### Exercise materials ###
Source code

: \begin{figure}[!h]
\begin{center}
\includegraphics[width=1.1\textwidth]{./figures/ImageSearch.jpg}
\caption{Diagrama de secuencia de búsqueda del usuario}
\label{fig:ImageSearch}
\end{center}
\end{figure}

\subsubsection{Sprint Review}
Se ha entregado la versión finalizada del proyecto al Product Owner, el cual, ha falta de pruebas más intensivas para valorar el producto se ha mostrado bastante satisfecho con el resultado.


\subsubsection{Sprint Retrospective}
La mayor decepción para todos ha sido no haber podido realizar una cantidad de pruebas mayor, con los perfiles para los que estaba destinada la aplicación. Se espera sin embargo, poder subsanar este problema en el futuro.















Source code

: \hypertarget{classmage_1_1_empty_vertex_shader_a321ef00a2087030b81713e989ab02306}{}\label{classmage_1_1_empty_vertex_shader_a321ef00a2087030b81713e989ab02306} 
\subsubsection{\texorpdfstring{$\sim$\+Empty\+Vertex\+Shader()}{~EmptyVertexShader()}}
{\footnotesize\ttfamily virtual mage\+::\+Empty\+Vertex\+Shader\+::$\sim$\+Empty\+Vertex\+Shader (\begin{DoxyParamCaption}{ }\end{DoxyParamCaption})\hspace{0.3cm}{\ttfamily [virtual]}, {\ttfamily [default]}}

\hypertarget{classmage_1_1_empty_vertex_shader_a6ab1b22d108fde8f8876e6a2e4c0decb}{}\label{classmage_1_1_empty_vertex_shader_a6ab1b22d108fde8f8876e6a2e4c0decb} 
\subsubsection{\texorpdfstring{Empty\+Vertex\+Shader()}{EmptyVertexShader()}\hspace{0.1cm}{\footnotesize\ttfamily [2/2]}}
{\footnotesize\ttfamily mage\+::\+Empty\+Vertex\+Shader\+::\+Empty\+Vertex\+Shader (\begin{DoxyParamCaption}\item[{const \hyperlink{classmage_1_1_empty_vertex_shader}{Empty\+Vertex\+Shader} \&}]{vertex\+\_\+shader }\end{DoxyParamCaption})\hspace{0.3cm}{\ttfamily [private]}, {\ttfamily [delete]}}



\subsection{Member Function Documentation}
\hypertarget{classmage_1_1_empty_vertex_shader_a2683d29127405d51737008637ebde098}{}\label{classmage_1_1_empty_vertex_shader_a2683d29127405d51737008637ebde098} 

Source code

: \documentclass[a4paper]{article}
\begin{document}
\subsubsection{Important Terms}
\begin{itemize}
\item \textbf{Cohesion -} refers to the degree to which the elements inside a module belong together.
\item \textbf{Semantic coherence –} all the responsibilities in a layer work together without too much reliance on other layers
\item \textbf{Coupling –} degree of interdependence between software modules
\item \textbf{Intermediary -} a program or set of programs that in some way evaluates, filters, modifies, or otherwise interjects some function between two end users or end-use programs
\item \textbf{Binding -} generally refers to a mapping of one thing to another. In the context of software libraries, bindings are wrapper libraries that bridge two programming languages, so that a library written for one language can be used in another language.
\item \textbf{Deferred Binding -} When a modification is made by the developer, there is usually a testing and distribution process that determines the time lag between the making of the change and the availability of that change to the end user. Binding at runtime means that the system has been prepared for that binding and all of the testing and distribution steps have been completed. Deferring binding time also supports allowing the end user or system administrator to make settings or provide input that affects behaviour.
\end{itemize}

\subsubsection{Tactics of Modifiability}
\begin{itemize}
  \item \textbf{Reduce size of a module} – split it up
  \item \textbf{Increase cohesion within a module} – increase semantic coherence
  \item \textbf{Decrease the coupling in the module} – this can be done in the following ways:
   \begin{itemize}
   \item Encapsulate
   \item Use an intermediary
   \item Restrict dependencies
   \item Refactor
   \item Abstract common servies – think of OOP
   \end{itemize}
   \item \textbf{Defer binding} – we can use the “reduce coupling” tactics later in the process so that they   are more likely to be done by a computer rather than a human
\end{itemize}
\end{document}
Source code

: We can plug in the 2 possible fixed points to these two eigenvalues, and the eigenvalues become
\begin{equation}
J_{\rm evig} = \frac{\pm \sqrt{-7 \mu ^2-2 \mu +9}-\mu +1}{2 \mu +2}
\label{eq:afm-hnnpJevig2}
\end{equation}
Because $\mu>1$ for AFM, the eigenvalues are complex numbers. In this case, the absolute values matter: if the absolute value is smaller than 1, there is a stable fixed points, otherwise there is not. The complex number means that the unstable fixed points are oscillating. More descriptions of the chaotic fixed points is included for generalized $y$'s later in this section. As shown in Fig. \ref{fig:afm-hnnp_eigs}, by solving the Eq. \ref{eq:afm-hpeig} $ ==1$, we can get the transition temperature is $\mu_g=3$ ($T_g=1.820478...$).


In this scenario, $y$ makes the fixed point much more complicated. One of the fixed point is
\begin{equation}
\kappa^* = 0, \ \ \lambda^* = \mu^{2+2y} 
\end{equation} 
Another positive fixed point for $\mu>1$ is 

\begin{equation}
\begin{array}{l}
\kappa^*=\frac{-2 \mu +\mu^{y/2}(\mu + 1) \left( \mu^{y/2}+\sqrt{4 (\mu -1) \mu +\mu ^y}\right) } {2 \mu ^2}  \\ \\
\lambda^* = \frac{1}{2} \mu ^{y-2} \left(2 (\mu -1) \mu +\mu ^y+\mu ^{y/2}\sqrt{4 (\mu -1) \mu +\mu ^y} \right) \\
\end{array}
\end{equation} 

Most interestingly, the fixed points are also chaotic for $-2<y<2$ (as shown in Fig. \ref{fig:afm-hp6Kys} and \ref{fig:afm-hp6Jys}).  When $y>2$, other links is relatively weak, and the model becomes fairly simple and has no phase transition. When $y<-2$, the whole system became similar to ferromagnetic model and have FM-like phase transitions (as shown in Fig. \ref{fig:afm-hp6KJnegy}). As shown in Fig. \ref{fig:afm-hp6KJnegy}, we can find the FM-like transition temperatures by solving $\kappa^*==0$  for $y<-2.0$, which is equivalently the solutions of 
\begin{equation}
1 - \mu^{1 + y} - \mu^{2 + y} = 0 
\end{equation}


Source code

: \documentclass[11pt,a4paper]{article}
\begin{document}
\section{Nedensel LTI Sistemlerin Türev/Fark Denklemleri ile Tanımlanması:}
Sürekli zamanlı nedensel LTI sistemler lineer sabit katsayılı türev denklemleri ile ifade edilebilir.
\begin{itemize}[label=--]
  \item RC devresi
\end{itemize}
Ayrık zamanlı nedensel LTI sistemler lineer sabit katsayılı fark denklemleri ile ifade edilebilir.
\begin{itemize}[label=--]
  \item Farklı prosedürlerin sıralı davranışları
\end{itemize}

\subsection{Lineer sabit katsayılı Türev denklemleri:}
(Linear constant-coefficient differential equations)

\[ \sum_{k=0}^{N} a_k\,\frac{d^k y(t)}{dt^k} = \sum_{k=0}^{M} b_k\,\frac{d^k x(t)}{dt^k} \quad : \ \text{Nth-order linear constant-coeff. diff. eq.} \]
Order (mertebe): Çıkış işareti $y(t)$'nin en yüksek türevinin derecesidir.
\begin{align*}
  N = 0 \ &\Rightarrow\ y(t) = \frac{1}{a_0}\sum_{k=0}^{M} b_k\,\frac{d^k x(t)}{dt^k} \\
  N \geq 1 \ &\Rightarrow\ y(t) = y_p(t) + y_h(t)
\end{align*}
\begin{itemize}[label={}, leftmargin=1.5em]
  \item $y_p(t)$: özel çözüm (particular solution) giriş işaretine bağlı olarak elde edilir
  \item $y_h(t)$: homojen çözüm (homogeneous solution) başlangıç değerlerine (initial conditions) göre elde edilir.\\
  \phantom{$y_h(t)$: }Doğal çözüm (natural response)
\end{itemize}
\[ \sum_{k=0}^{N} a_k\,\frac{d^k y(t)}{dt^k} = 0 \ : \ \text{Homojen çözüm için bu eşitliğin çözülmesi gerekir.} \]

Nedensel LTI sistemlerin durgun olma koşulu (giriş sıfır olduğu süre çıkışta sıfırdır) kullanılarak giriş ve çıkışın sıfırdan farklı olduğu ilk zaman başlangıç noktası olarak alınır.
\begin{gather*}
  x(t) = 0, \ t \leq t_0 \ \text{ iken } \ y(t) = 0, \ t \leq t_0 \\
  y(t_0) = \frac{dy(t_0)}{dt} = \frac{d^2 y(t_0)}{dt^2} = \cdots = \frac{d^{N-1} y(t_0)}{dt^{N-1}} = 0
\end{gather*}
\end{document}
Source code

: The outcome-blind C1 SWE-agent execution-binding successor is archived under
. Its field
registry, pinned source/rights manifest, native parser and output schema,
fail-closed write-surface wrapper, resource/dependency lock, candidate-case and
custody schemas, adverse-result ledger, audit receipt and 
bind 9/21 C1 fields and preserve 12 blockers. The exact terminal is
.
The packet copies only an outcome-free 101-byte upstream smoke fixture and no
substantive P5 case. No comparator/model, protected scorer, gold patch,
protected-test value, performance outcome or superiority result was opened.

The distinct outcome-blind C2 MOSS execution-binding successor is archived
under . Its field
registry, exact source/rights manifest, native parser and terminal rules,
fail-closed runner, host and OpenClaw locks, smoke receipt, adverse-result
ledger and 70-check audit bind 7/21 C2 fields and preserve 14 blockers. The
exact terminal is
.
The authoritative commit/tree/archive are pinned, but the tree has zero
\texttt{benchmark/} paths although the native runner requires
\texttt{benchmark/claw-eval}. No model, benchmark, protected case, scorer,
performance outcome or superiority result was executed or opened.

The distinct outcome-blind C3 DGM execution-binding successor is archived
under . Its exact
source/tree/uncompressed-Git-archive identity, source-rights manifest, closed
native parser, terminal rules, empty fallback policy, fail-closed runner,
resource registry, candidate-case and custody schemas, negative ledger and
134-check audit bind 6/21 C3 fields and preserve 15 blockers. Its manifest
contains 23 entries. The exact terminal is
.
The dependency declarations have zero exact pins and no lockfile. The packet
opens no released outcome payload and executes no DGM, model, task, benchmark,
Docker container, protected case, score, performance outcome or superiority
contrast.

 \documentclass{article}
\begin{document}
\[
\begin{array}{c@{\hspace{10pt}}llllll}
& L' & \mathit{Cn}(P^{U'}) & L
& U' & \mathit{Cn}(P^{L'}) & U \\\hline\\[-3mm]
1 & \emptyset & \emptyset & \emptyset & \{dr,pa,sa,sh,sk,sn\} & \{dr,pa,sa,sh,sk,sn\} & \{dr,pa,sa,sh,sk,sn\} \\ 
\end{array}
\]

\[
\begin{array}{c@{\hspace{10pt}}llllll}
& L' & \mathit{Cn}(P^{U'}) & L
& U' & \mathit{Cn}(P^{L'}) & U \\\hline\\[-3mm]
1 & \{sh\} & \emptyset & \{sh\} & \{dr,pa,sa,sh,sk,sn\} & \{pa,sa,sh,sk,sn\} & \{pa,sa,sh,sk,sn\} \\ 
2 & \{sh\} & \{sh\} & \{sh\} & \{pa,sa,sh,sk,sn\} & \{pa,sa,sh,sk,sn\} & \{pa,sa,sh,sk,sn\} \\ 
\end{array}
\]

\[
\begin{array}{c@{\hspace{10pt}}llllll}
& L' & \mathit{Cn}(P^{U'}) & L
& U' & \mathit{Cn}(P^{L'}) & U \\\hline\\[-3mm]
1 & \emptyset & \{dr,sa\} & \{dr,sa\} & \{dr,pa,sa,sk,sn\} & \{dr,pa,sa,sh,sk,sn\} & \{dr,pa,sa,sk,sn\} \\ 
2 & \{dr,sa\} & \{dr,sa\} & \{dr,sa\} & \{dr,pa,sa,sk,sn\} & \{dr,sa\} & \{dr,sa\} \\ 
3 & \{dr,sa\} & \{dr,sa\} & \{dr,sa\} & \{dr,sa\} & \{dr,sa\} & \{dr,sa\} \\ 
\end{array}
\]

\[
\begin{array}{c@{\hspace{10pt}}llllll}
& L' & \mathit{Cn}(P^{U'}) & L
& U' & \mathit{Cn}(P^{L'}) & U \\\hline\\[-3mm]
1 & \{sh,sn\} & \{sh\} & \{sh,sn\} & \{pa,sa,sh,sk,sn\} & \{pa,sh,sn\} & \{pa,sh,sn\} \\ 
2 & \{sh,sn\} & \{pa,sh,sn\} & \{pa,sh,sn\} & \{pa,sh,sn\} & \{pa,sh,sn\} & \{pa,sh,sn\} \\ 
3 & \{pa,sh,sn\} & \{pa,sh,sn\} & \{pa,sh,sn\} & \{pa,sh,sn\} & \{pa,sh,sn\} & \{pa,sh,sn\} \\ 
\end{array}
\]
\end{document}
###
## [Problem details]
Look through the lines above and collect those with the word "done".

## [Expected answer]
  \item \textbf{Decrease the coupling in the module} – this can be done in the following ways:
   \item \textbf{Defer binding} – we can use the “reduce coupling” tactics later in the process so that they   are more likely to be done by a computer rather than a human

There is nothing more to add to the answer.